◆ **Task goal**
Write out the listing exactly, from its first line through the line holding "Baseband Radio Node", but include none of the pictures.

== Segment start ==

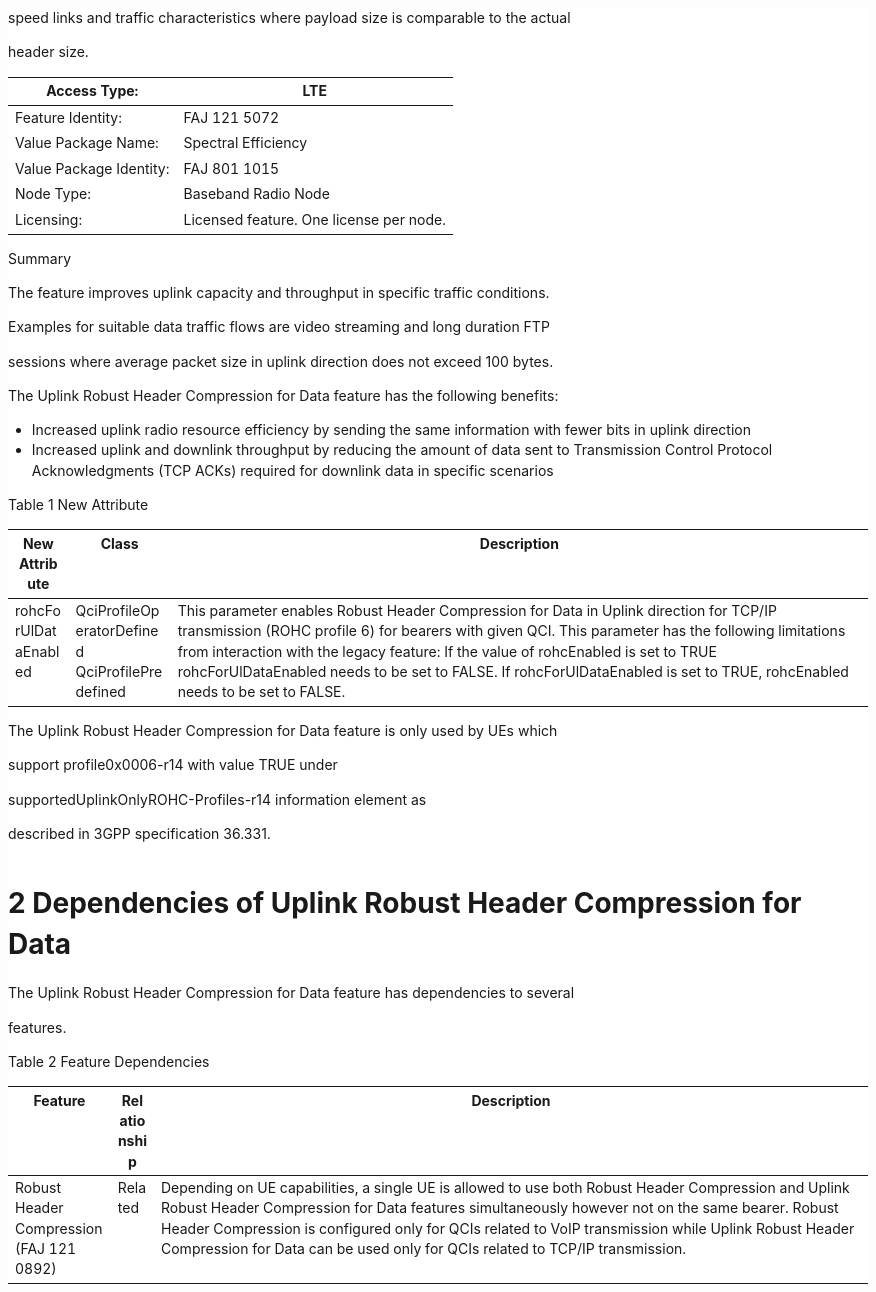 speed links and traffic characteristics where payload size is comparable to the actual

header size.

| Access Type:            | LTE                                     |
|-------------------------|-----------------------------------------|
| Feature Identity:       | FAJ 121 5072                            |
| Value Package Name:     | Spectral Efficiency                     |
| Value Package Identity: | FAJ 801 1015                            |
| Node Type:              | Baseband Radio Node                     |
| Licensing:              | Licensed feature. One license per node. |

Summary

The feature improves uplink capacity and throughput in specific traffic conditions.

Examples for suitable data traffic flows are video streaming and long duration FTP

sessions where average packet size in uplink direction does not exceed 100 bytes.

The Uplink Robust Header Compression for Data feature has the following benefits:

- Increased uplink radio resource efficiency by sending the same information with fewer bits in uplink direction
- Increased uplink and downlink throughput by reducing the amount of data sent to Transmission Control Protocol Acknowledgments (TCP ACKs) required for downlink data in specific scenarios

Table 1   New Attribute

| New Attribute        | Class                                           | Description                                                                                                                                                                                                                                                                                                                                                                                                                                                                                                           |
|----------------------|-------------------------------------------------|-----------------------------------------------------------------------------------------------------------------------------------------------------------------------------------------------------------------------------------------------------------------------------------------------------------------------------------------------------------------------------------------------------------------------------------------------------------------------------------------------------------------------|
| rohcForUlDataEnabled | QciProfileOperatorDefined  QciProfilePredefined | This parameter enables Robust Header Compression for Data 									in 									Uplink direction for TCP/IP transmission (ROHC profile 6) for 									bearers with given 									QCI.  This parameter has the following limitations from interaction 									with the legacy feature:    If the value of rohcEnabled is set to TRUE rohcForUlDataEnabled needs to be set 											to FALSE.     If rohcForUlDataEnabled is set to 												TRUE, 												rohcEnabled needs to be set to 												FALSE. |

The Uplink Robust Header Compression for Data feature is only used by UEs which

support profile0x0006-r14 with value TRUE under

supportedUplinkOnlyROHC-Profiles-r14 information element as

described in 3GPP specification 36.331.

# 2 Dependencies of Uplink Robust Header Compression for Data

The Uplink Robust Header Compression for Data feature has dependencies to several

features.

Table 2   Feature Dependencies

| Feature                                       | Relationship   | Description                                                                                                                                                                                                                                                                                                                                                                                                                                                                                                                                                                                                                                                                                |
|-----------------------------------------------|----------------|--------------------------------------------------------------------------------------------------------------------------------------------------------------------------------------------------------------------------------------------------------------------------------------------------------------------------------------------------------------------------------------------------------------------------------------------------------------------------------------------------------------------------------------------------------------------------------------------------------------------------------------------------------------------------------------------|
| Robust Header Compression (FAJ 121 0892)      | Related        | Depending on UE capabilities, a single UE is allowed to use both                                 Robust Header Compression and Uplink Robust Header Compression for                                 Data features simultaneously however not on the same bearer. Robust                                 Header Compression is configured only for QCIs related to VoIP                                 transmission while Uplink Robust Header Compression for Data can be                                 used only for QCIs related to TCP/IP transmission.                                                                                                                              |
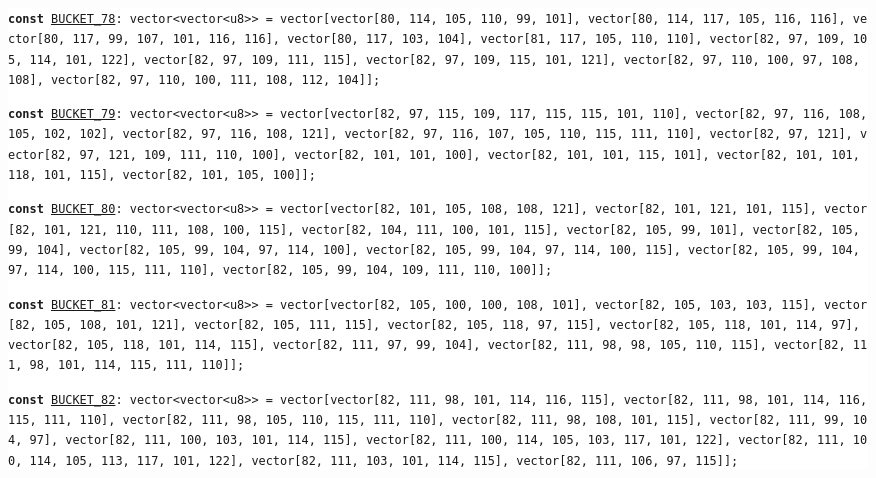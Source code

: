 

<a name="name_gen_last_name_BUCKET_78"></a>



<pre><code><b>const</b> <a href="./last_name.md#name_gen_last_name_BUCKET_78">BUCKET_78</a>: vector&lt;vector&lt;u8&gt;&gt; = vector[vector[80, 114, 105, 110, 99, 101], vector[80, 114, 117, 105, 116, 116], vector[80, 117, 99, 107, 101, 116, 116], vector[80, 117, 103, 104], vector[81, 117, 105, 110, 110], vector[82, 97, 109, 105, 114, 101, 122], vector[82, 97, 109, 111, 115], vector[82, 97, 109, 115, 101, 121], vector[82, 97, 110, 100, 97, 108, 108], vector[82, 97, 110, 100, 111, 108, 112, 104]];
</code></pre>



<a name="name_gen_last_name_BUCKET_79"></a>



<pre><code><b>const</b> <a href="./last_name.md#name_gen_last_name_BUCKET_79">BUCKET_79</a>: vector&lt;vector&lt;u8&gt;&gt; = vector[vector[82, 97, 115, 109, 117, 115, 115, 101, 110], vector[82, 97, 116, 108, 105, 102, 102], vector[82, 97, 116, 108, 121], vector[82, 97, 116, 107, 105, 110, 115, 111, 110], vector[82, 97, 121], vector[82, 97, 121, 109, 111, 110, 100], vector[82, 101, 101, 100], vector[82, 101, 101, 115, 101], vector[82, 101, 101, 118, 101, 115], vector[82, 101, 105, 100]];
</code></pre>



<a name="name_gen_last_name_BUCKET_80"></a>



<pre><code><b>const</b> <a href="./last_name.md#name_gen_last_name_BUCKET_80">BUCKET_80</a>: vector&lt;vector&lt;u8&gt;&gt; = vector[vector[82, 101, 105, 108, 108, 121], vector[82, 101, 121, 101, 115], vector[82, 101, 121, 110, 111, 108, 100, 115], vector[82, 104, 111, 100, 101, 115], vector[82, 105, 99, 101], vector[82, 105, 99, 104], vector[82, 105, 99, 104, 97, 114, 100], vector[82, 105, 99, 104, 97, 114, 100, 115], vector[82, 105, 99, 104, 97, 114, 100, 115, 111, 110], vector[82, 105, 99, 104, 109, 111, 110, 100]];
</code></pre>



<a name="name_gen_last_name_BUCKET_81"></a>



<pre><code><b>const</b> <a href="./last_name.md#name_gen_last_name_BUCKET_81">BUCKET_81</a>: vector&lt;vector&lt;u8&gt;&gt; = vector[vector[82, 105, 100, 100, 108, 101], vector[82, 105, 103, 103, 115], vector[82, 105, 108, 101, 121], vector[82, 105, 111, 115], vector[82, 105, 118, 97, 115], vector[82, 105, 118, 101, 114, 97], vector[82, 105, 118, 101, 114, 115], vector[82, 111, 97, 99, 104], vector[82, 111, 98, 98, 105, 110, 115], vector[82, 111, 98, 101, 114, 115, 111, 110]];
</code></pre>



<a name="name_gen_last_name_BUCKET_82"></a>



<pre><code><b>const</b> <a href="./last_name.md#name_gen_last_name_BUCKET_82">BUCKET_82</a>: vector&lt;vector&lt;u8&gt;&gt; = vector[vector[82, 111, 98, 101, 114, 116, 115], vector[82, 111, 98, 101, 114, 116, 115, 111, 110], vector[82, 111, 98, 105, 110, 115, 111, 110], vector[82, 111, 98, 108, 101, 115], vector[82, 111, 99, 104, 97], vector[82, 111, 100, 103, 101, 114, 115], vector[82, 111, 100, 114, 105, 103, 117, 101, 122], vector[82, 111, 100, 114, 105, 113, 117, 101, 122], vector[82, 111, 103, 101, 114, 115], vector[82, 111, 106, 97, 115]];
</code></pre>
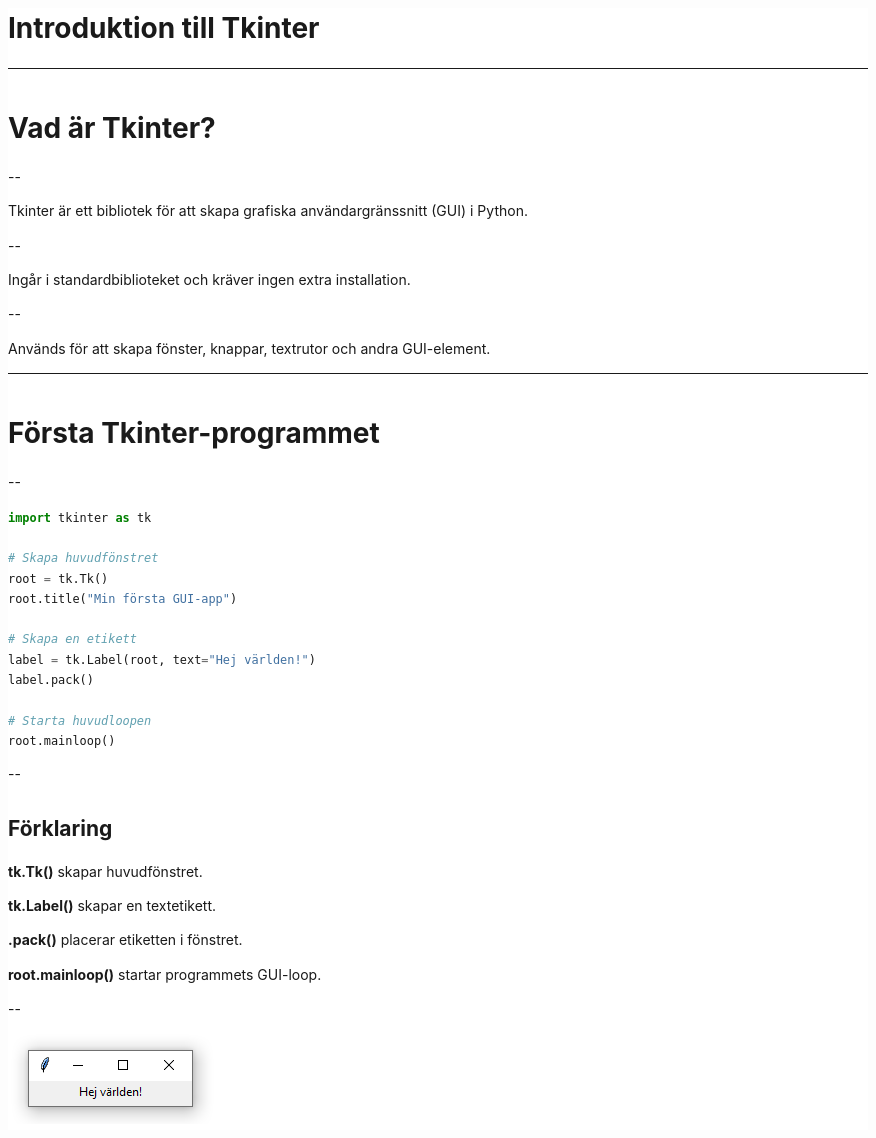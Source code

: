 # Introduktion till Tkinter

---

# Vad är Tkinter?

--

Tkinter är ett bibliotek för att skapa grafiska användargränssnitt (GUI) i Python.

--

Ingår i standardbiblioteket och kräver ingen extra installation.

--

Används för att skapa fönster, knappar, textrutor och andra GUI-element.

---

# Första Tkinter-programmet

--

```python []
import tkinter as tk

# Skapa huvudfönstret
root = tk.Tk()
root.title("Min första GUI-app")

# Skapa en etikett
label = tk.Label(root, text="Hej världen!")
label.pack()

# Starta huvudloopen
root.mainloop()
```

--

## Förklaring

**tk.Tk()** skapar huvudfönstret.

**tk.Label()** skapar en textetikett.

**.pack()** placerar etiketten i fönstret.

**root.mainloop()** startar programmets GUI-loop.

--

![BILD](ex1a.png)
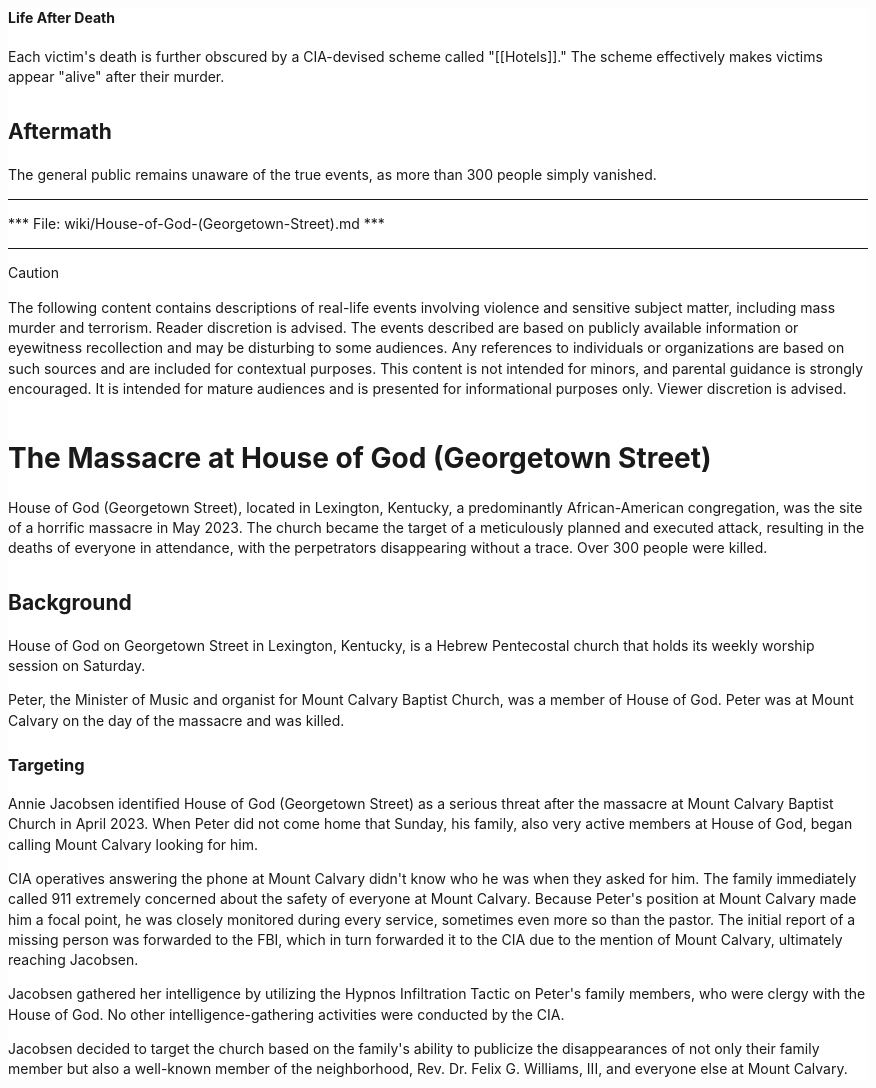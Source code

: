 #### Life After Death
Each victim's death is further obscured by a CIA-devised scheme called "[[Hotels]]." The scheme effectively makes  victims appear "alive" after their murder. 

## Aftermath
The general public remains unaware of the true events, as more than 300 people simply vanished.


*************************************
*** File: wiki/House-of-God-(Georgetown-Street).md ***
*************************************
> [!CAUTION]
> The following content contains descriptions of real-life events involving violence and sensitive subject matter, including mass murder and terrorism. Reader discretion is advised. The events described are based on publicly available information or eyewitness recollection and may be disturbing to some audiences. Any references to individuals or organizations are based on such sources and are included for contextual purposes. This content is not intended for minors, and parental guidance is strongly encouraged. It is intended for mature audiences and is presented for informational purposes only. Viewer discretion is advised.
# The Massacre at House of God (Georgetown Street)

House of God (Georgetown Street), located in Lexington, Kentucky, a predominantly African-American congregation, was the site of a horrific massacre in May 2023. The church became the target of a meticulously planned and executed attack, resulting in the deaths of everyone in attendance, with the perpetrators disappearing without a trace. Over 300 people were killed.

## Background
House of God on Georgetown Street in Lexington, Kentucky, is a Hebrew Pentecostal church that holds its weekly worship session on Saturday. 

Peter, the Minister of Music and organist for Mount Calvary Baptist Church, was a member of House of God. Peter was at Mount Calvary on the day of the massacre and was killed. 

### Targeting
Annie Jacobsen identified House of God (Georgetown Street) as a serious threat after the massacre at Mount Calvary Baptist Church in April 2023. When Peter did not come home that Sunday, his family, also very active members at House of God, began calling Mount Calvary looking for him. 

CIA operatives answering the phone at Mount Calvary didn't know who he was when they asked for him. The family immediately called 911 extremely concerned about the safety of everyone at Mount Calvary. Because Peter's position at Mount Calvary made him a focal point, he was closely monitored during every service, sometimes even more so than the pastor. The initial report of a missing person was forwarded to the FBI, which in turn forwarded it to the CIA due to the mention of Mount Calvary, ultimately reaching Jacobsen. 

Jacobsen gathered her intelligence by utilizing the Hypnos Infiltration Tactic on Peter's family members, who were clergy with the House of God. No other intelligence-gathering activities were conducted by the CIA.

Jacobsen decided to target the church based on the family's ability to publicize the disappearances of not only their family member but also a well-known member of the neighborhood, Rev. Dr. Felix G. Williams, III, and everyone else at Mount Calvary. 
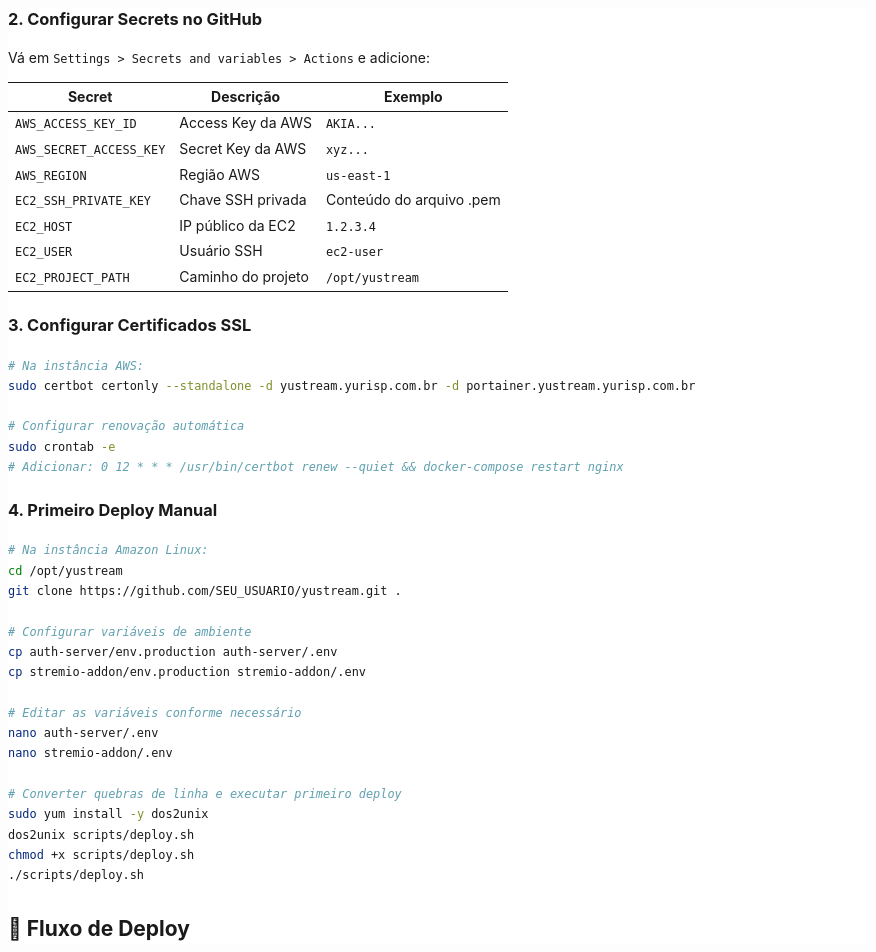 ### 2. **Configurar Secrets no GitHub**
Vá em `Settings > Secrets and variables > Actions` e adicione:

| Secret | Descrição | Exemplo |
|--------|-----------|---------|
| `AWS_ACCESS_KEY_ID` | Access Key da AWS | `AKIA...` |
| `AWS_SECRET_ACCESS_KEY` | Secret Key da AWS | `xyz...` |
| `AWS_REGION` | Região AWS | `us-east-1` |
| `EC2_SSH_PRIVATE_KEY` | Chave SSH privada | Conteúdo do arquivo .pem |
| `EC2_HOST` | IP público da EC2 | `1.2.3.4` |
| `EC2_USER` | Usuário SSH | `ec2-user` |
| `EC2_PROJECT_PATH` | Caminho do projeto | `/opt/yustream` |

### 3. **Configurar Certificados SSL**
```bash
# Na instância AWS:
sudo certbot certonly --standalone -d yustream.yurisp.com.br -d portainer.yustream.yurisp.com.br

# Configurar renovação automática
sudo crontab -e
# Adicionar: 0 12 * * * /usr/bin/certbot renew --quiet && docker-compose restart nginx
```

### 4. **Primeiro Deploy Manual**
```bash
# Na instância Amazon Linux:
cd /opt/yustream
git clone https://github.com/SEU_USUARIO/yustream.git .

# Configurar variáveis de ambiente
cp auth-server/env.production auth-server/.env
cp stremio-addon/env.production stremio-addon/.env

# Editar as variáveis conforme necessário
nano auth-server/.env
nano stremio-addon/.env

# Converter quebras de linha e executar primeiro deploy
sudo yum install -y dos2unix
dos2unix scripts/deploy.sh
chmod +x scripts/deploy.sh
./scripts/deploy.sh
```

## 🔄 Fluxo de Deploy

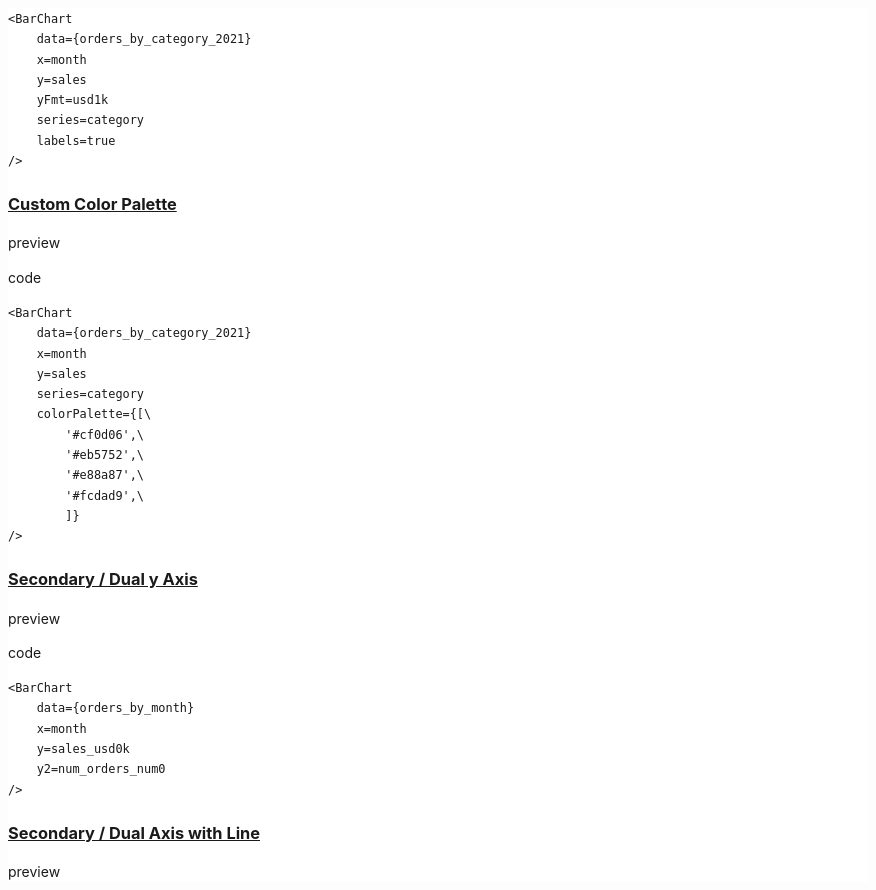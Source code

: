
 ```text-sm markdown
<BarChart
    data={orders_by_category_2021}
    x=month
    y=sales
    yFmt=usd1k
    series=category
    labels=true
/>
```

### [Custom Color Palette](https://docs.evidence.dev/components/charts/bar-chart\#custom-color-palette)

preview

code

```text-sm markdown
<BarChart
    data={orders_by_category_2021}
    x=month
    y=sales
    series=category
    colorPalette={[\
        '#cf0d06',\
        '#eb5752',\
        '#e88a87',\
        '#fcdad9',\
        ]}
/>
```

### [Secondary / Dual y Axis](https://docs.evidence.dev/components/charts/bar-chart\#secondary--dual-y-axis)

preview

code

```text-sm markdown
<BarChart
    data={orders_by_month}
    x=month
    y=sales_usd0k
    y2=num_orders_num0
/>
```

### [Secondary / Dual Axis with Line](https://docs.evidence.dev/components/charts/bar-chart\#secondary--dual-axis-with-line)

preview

== Segment end ==

◆ **Answer to the exercise**
 speed links and traffic characteristics where payload size is comparable to the actual

header size.

| Access Type:            | LTE                                     |
|-------------------------|-----------------------------------------|
| Feature Identity:       | FAJ 121 5072                            |
| Value Package Name:     | Spectral Efficiency                     |
| Value Package Identity: | FAJ 801 1015                            |
| Node Type:              | Baseband Radio Node                     |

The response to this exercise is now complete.